We are on a road trip to his lake house to retrieve gear he needs for a weekend fishing trip. This is the first time we have been together in many years. As we drive the meandering Texas roads, we sing along to the tunes on our iPods, and I remember the night I saw him last, many years ago.

He had come by my place on the north side of town to say goodbye. He was leaving for California to become a movie star, and I was sending with him a basic necessity of Hollywood life, a futon. We had met at a BBS party (an early 90s kind of thing) and I fell for him instantly. He was all charm and tantalizing promise, a mysterious straight boy dizzying in complexity and impossible to know. I was in love with him, and though I vaguely realized that he loved the love rather than me, I loved loving him and would take what I could get.
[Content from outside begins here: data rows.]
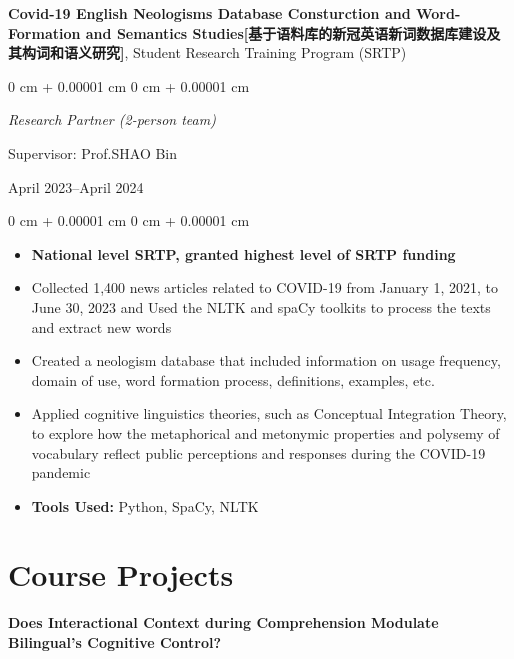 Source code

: \documentclass[10pt, letterpaper]{article}
\newenvironment{highlights}{
    \begin{itemize}[
        topsep=0.10 cm,
        parsep=0.10 cm,
        partopsep=0pt,
        itemsep=0pt,
        leftmargin=0 cm + 10pt
    ]
}{
    \end{itemize}
} %
\newenvironment{onecolentry}{
    \begin{adjustwidth}{
        0 cm + 0.00001 cm
    }{
        0 cm + 0.00001 cm
    }
}{
    \end{adjustwidth}
} %
\newenvironment{twocolentry}[2][]{
    \onecolentry
    \def\secondColumn{#2}
    \setcolumnwidth{\fill, 4.5 cm}
    \begin{paracol}{2}
}{
    \switchcolumn \raggedleft \secondColumn
    \end{paracol}
    \endonecolentry
} %
\begin{document}
    \vspace{0.3 cm}

    \textbf{Covid-19 English Neologisms Database Consturction and Word-Formation and Semantics Studies[基于语料库的新冠英语新词数据库建设及其构词和语义研究]}, Student Research Training Program (SRTP)

    \vspace{0.10 cm}

    \begin{twocolentry}{
        April 2023–April 2024
    }
       \textit{Research Partner (2-person team)}
        \item Supervisor: Prof.SHAO Bin
    
    \end{twocolentry}

    \vspace{0.10 cm}
    \begin{onecolentry}
        \begin{highlights}
            \item \textbf{National level SRTP, granted highest level of SRTP funding}
            \item Collected 1,400 news articles related to COVID-19 from January 1, 2021, to June 30, 2023 and Used the NLTK and spaCy toolkits to process the texts and extract new words
            \item Created a neologism database that included information on usage frequency, domain of use, word formation process, definitions, examples, etc.
            \item Applied cognitive linguistics theories, such as Conceptual Integration Theory, to explore how the metaphorical and metonymic properties and polysemy of vocabulary reflect public perceptions and responses during the COVID-19 pandemic
            \item \textbf{Tools Used:} Python, SpaCy, NLTK
        \end{highlights}
    \end{onecolentry}
    
\section{Course Projects}

        \textbf{Does Interactional Context during Comprehension Modulate Bilingual’s Cognitive Control?}

        \vspace{0.10cm}
\end{document}
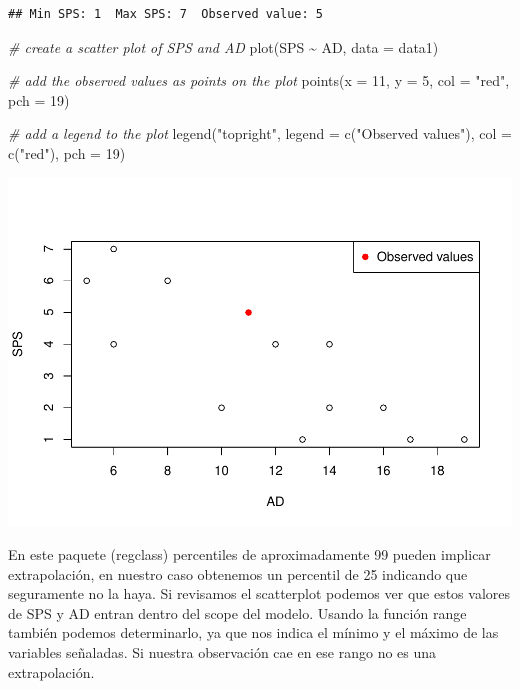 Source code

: \documentclass[
]{article}
\newenvironment{Shaded}{\begin{snugshade}}{\end{snugshade}}
\newcommand{\AttributeTok}[1]{\textcolor[rgb]{0.77,0.63,0.00}{#1}}
\newcommand{\CommentTok}[1]{\textcolor[rgb]{0.56,0.35,0.01}{\textit{#1}}}
\newcommand{\DecValTok}[1]{\textcolor[rgb]{0.00,0.00,0.81}{#1}}
\newcommand{\FunctionTok}[1]{\textcolor[rgb]{0.00,0.00,0.00}{#1}}
\newcommand{\NormalTok}[1]{#1}
\newcommand{\SpecialCharTok}[1]{\textcolor[rgb]{0.00,0.00,0.00}{#1}}
\newcommand{\StringTok}[1]{\textcolor[rgb]{0.31,0.60,0.02}{#1}}
\begin{document}
\begin{verbatim}
## Min SPS: 1  Max SPS: 7  Observed value: 5
\end{verbatim}

\begin{Shaded}
\begin{Highlighting}[]
\CommentTok{\# create a scatter plot of SPS and AD}
\FunctionTok{plot}\NormalTok{(SPS }\SpecialCharTok{\textasciitilde{}}\NormalTok{ AD, }\AttributeTok{data =}\NormalTok{ data1)}

\CommentTok{\# add the observed values as points on the plot}
\FunctionTok{points}\NormalTok{(}\AttributeTok{x =} \DecValTok{11}\NormalTok{, }\AttributeTok{y =} \DecValTok{5}\NormalTok{, }\AttributeTok{col =} \StringTok{"red"}\NormalTok{, }\AttributeTok{pch =} \DecValTok{19}\NormalTok{)}

\CommentTok{\# add a legend to the plot}
\FunctionTok{legend}\NormalTok{(}\StringTok{"topright"}\NormalTok{, }\AttributeTok{legend =} \FunctionTok{c}\NormalTok{(}\StringTok{"Observed values"}\NormalTok{), }\AttributeTok{col =} \FunctionTok{c}\NormalTok{(}\StringTok{"red"}\NormalTok{), }\AttributeTok{pch =} \DecValTok{19}\NormalTok{)}
\end{Highlighting}
\end{Shaded}

\includegraphics{code_files/figure-latex/unnamed-chunk-8-1.pdf}

En este paquete (regclass) percentiles de aproximadamente 99 pueden
implicar extrapolación, en nuestro caso obtenemos un percentil de 25
indicando que seguramente no la haya. Si revisamos el scatterplot
podemos ver que estos valores de SPS y AD entran dentro del scope del
modelo. Usando la función range también podemos determinarlo, ya que nos
indica el mínimo y el máximo de las variables señaladas. Si nuestra
observación cae en ese rango no es una extrapolación.
\end{document}
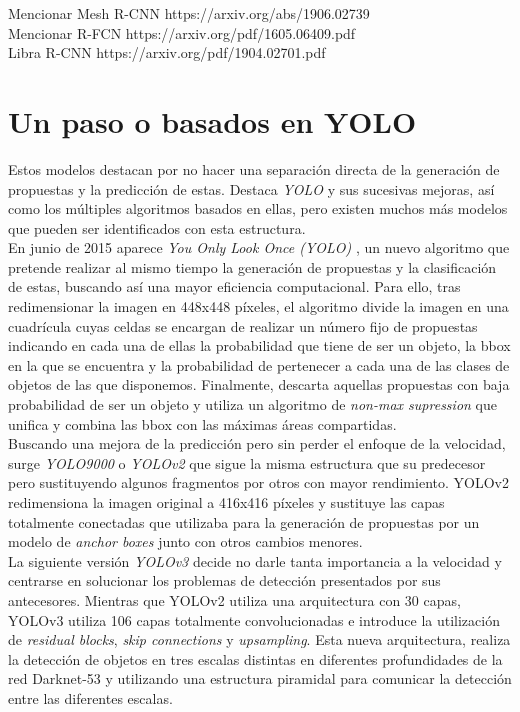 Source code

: Mencionar Mesh R-CNN
https://arxiv.org/abs/1906.02739\\
Mencionar R-FCN
https://arxiv.org/pdf/1605.06409.pdf\\
Libra R-CNN
https://arxiv.org/pdf/1904.02701.pdf
\section{Un paso o basados en YOLO}
Estos modelos destacan por no hacer una separación directa de la generación de propuestas y la predicción de estas. Destaca \emph{YOLO} y sus sucesivas mejoras, así como los múltiples algoritmos basados en ellas, pero existen muchos más modelos que pueden ser identificados con esta estructura.\\

En junio de 2015 aparece \emph{You Only Look Once (YOLO)} \cite{2015arXiv150602640R}, un nuevo algoritmo que pretende realizar al mismo tiempo la generación de propuestas y la clasificación de estas, buscando así una mayor eficiencia computacional. Para ello, tras redimensionar la imagen en 448x448 píxeles, el algoritmo divide la imagen en una cuadrícula cuyas celdas se encargan de realizar un número fijo de propuestas indicando en cada una de ellas la probabilidad que tiene de ser un objeto, la bbox en la que se encuentra y la probabilidad de pertenecer a cada una de las clases de objetos de las que disponemos. Finalmente, descarta aquellas propuestas con baja probabilidad de ser un objeto y utiliza un algoritmo de \emph{non-max supression} \cite{2017arXiv170404503B} que unifica y combina las bbox con las máximas áreas compartidas.\\

Buscando una mejora de la predicción pero sin perder el enfoque de la velocidad, surge \emph{YOLO9000} o \emph{YOLOv2} \cite{2016arXiv161208242R} que sigue la misma estructura que su predecesor pero sustituyendo algunos fragmentos por otros con mayor rendimiento. YOLOv2 redimensiona la imagen original a 416x416 píxeles y sustituye las capas totalmente conectadas que utilizaba para la generación de propuestas por un modelo de \emph{anchor boxes} \cite{2015arXiv150601497R} junto con otros cambios menores.\\

La siguiente versión \emph{YOLOv3} \cite{2018arXiv180402767R} decide  no darle tanta importancia a la velocidad y centrarse en solucionar los problemas de detección presentados por sus antecesores. Mientras que YOLOv2 utiliza una arquitectura con 30 capas, YOLOv3 utiliza 106 capas totalmente convolucionadas e introduce la utilización de \emph{residual blocks}, \emph{skip connections} y \emph{upsampling}. Esta nueva arquitectura, realiza la detección de objetos en tres escalas distintas en diferentes profundidades de la red Darknet-53 y utilizando una estructura piramidal \cite{2016arXiv161203144L} para comunicar la detección entre las diferentes escalas.\\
I wished in those days that the world were mine so that I could deliver it straight away to him, but I had to settle for a futon.

We drive up to the lake house and he points out trees his grandfather planted, giant towering things appropriate to the scale of the lake. Inside, he browses and putters, reads notices and tells me about parties he has had in the past. He observes a leaking faucet in the kitchen and shuts off the water to it, leaving an explanatory note, and we go out to the boathouse. He grabs a rod and reel and fishes for a while as I attune myself to the place.

Waves and ripples, urged on by a lackadaisical breeze, break half-heartedly against the aging wooden dock, rhythmic crashing counterpoints to the susurrant evening song of cicadas. From a shaded spot on the outermost corner I revel in green and blue. The desire and uncertainty he fuels within me coalesce one final time, shadows of passion that can no longer be (and perhaps never were), then subside at last into nascent and fragile friendship. He catches a fish and shows it to me happily before releasing it once again.

Back at home, we move fishing gear from my car into his, and I reflect on time well spent. He leans in, brushing my cheek me with the shyly sweet kiss that straight men sometimes give their gay friends. I hug him for a moment then, and know that what he offers at last is true.